Summary
GenOO is an open-source perl framework which models biological entities into Perl objects and provides methods and objects that allow the manipulation of common file types used in sequencing such as SAM, BED, FASTQ and others. Bioinformaticians can greatly benefit by this framework since it will allow them to focus on the actual analysis required instead of coping with the boilerplate of managing the data at hand. In contrast to other existing frameworks such as BioPerl, GenOO has been designed from scratch in a modular way with minimal requirements on external libraries.
Design
The GenOO framework has been developed around Moose, a widely used modern object system for Perl 5. We have used Moose as the base for almost all GenOO classes allowing for significantly more concise, flexible and extensible code. In Moose one of the core entities is the Role. We use Roles to avoid deep inheritance trees. Object instantiation is mainly performed through factory classes making the code much easier to read and extend. We use the Dependency injection design pattern wherever possible to remove hard-coded dependencies from within the classes and make it possible to easily modify them.

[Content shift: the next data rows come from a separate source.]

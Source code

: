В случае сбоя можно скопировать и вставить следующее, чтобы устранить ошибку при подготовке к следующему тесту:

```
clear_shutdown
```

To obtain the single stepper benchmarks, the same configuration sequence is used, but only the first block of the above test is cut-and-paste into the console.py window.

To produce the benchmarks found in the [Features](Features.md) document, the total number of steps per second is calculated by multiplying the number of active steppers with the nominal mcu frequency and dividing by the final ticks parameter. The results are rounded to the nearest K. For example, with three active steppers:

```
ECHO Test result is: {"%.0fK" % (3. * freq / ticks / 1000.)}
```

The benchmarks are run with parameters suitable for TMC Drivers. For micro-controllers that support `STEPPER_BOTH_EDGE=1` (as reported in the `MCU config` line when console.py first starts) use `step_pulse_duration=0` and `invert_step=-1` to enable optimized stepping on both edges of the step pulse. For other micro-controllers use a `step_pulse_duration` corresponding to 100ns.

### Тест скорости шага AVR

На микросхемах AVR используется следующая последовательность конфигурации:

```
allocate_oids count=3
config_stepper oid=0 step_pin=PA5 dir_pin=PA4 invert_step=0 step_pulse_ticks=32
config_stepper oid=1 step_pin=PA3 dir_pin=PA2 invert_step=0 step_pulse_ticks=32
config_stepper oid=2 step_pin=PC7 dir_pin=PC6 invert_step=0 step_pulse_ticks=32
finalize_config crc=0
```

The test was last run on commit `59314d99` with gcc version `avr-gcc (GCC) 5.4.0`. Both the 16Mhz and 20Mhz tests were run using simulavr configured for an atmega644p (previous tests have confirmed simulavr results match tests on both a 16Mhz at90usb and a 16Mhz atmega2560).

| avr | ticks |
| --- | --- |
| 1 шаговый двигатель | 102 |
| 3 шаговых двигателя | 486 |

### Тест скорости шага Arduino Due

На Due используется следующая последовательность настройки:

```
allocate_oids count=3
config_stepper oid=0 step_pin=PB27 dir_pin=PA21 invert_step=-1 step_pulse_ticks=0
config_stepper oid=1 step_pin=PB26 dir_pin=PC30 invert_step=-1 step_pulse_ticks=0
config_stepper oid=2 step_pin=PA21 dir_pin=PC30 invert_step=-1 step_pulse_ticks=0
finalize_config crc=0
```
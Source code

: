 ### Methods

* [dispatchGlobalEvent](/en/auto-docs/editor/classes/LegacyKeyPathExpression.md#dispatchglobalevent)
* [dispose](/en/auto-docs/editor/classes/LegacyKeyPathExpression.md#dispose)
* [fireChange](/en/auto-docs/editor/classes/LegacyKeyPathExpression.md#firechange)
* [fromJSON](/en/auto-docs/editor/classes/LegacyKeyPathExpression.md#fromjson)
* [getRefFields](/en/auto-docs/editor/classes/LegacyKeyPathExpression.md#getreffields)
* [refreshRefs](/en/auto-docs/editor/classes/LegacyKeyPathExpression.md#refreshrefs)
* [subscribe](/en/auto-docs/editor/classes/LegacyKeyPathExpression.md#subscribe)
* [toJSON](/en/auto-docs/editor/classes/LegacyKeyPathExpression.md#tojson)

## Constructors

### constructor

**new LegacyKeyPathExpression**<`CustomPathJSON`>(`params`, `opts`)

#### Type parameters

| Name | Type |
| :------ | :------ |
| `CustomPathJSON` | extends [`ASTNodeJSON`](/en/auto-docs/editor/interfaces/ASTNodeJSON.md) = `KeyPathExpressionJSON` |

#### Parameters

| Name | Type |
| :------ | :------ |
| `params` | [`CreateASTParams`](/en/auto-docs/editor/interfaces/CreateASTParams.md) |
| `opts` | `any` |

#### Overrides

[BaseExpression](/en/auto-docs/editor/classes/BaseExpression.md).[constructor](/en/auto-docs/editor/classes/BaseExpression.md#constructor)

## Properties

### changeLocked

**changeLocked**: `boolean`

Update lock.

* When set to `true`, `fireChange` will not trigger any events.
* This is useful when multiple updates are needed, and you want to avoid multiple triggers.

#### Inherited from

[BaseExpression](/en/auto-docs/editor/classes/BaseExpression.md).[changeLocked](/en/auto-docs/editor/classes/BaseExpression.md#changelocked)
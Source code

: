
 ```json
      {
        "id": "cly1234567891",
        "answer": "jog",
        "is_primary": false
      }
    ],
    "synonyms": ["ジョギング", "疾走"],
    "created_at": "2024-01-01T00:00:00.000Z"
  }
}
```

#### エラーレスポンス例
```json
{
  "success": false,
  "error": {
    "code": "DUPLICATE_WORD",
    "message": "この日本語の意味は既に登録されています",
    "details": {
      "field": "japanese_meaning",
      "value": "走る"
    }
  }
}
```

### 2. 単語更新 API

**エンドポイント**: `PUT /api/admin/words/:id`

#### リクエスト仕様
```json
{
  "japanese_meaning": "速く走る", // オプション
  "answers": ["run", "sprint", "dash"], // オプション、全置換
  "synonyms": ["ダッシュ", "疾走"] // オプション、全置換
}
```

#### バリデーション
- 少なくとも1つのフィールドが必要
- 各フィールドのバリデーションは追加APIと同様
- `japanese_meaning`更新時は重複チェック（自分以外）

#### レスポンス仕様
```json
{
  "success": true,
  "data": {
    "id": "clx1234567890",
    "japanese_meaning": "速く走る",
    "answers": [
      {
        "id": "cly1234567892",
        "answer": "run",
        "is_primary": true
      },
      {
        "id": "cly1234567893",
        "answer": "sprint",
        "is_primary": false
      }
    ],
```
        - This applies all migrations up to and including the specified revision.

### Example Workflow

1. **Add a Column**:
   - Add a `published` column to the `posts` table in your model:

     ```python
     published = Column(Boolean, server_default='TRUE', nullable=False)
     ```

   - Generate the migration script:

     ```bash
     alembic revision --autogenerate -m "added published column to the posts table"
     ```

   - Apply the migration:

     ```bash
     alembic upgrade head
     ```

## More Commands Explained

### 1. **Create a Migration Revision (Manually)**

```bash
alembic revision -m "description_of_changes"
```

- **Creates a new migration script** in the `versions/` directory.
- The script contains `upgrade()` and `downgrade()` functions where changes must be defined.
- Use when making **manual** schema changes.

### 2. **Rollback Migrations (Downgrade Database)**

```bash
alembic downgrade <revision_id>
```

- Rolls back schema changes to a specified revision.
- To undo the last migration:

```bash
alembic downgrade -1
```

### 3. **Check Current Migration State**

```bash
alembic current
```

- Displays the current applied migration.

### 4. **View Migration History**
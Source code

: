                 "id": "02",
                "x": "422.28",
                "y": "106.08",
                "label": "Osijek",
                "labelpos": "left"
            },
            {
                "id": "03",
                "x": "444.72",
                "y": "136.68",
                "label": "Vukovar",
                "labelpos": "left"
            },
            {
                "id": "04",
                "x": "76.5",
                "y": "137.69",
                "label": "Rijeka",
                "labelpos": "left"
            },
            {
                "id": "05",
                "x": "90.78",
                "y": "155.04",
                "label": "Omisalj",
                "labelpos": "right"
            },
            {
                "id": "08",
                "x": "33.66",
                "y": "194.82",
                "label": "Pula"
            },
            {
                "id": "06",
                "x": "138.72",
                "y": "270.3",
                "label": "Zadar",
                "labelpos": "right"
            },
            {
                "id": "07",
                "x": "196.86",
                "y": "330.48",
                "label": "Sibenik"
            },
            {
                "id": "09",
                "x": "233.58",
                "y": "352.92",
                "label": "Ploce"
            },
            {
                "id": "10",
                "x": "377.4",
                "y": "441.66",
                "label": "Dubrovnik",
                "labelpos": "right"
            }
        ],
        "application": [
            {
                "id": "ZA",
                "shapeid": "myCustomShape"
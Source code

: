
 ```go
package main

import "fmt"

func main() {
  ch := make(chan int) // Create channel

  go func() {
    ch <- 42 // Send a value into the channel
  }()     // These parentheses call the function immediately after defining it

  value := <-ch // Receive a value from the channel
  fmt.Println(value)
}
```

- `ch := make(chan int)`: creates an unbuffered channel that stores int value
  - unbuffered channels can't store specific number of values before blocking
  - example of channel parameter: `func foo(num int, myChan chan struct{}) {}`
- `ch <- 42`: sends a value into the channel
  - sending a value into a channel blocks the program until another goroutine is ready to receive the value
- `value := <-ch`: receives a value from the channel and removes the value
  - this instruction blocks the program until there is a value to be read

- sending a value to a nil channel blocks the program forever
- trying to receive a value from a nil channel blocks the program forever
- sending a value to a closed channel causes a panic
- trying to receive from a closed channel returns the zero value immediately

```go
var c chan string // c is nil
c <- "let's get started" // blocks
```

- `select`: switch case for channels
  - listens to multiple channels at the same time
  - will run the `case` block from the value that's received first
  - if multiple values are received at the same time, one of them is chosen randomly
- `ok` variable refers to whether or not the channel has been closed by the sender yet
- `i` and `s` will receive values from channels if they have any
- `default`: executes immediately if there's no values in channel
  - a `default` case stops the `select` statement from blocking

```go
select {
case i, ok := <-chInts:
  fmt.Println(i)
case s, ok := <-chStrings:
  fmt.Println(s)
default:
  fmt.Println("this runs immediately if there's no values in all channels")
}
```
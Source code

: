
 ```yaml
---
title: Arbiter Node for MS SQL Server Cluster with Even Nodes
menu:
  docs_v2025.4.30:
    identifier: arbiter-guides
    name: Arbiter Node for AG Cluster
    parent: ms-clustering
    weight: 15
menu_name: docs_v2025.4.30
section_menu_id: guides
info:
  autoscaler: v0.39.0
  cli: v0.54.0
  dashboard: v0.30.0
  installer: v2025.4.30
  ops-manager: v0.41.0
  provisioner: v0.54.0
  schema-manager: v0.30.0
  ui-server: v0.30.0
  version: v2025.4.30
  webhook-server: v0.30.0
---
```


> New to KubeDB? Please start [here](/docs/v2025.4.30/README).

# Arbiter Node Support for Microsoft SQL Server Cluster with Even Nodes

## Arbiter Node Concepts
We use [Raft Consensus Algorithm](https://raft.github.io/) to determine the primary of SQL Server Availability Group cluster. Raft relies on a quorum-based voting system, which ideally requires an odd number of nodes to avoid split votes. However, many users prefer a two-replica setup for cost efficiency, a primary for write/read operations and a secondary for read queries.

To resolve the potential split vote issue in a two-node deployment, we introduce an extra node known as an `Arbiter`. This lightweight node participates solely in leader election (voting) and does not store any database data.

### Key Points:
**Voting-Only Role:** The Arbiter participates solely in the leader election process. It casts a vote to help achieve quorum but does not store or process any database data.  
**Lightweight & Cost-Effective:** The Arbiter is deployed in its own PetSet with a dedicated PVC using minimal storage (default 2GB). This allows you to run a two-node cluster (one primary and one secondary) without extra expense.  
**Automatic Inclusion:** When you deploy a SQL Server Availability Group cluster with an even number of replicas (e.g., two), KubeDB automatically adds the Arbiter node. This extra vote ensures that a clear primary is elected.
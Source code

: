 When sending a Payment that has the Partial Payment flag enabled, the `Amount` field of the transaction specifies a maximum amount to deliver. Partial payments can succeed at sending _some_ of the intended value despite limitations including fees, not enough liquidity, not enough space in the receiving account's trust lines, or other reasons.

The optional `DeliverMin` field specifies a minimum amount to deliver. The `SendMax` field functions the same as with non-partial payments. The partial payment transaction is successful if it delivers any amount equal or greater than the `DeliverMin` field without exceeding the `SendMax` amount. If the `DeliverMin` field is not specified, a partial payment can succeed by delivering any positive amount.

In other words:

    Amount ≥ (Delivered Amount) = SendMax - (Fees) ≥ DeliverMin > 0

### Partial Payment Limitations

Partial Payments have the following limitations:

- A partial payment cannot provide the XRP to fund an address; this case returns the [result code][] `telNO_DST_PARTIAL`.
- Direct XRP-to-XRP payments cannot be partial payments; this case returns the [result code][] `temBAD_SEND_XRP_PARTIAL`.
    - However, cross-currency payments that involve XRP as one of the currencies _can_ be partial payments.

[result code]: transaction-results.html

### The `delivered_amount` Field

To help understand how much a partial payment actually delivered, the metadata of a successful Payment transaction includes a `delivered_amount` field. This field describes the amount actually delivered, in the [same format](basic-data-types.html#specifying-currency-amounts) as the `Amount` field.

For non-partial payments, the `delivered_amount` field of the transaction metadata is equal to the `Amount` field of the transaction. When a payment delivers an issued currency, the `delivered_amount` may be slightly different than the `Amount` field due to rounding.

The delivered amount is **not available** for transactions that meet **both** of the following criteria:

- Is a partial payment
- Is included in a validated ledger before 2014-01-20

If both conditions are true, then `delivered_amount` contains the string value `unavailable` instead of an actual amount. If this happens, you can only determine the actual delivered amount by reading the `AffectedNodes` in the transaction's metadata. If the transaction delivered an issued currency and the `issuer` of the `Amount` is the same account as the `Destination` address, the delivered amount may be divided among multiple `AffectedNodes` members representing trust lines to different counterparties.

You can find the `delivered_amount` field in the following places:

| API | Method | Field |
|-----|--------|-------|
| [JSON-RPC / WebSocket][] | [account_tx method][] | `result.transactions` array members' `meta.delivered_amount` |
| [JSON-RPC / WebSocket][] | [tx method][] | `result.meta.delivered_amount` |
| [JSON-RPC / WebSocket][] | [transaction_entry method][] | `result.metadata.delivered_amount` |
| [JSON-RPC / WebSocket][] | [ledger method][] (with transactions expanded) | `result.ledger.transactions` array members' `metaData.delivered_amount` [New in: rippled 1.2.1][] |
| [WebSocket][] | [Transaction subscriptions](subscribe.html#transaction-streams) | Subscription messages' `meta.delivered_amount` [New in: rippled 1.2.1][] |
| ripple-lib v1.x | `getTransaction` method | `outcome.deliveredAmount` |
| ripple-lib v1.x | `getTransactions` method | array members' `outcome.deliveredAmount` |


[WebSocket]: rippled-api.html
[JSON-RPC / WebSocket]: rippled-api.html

To support further development and improvement we have implemented an extended test suite. The suite is based on object oriented code and covers most of the framework’s functionality, providing a safety net for future refactoring and development.
Basic Concepts
The backbone of the GenOO framework is the Region role. This corresponds to a generic area on a reference sequence. The role requires other classes that consume it to implement specific attributes such as strand, rname (reference name), start, stop and copy_number. Provided these attributes are implemented Region gives advanced methods such as the distance from another region for free. This role is consumed by several other classes within the framework and provides common grounds for code integration. Practically eny entity that contains the notion of region can be compared to any other that also has this notion (eg a gene can be compared to an aligned sequencing read).
Going one step forward, the GenomicRegion class consumes the Region role and sets the reference sequence to a particular chromosome. GenomicRegion also supports the species attribute which enables genomic analysis for different biological species simultaneously. The GenomicRegion is the base for more advanced classes of specific genomic elements such as genes, gene transcripts and others.
Regarding the genomic group of classes, the Transcript class corresponds to a gene transcript/isoform and can be an independent object or more commonly belong to a Gene object. A Gene, in essence, is defined as a collection of Transcript objects. Obviously, these two classes can communicate with each other to extract required information. Transcripts are divided into protein coding and noncoding ones. Protein coding transcripts have methods that can extract the coding (CDS), 5’ UTR (UTR5) and 3’UTR (UTR3) sequences and coordinates. Genes on the other hand are not divided into protein coding and noncoding ones. Instead one can ask if a gene has coding potential or not. In this case the gene scans through its transcripts and checks if there are any coding ones or not.
An important structure within the genomic group of classes is the Spliceable role. Spliceable provides functionality for entities/classes that undergo splicing and supports several advanced methods such as exonic and intronic elements extraction and facilitates management of the complex structure. Spliceable is primarily consumed by Transcript but it is also consumed by UTR5, UTR3 and CDS. For example, this way one can ask only for the introns that are contained within the 3'UTR sequence of a transcript ($transcript->utr3->introns)
In a High Througtput Sequencing (HTS) analysis a user usually needs to perform operations and analysis on groups/collections of regions. The RegionCollection role comes to the rescue here. It basically defines the interface for classes that serve as a collection of regions and leaves the specific engine implementation hidden. Perhaps one of the most common queries in HTS analysis is for regions that fulfill certain positional criteria within a collection (eg. SNPs/reads/transcipts/etc that overlap with region at chrX:10000-20000). This query, if implemented in a naive, brute force approach can be very expensive. The strangely named DoubleHashArray (after the data structure used) engine tackles this computational problem. BED/SAM and other formats can be automatically read and converted into a collection of regions that use this engine. However, this structure suffers from the fact that all data are kept in memory and therefore can only be used for relatively small data sets and mostly for prototyping and draft solutions. Luckily there is another pure database oriented collection engine which is named GenOO::Data::DB::DBIC. Currently, the implemented classes support database tables that have at least the following columns: strand, rname, start, stop, copy_number, sequence, cigar (the CIGAR string of the SAM format), mdz (the MD:Z tag of the SAM format), number_of_best_hits. We believe that this covers most uses but if not the user can easily extend them to support any table schema provided that it supports all columns/attributes defined in Region. GenOO::Data::DB::DBIC is based on DBIx::Class which is a modern Perl module that provides an extensible and flexible object-relational mapper. DBIx::Class supports most major databases such as SQLite, MySQL, PostgreSQL and Oracle.